_Stored data entries:_
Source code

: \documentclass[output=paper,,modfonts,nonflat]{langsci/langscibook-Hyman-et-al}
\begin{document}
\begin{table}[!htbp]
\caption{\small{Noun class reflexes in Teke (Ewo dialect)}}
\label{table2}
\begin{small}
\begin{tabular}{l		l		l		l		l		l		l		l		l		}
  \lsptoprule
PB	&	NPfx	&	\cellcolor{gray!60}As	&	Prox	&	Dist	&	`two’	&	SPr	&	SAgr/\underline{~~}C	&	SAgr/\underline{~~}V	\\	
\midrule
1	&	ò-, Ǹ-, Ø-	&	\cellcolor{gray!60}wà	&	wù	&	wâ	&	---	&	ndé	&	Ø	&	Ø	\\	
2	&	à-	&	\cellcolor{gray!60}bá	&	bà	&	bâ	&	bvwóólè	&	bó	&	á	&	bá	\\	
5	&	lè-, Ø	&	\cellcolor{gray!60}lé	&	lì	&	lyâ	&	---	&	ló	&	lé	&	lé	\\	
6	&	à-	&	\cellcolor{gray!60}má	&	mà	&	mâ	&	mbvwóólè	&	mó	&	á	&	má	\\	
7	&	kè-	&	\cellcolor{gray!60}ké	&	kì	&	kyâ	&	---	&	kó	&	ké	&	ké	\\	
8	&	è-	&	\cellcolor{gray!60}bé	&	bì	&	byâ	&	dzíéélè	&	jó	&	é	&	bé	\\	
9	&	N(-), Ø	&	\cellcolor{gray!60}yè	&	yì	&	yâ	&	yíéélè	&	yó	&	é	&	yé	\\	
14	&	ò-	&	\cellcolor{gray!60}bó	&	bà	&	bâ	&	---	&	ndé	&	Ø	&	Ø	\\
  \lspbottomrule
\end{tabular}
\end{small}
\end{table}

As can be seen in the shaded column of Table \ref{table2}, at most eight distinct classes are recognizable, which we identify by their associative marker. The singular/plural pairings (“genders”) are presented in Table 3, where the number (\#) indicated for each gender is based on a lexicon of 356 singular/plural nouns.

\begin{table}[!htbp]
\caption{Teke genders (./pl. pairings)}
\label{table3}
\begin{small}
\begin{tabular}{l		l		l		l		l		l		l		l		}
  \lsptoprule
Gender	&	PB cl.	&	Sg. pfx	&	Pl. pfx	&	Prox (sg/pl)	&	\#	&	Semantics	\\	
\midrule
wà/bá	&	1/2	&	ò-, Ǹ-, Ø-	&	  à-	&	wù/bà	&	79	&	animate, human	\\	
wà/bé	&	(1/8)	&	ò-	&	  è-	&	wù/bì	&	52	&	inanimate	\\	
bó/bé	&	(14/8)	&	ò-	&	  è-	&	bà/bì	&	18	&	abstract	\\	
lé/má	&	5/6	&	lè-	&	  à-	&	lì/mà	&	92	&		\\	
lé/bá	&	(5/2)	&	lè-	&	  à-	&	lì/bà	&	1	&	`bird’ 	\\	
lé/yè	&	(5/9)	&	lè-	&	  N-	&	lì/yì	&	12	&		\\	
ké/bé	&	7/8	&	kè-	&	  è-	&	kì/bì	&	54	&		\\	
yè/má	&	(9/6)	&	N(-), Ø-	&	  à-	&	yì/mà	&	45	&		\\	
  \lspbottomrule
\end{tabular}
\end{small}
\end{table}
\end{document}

_Exercise details:_ Return every line from the entries that holds the string "pairings".

_Answer section:_
As can be seen in the shaded column of Table \ref{table2}, at most eight distinct classes are recognizable, which we identify by their associative marker. The singular/plural pairings (“genders”) are presented in Table 3, where the number (\#) indicated for each gender is based on a lexicon of 356 singular/plural nouns.
\caption{Teke genders (./pl. pairings)}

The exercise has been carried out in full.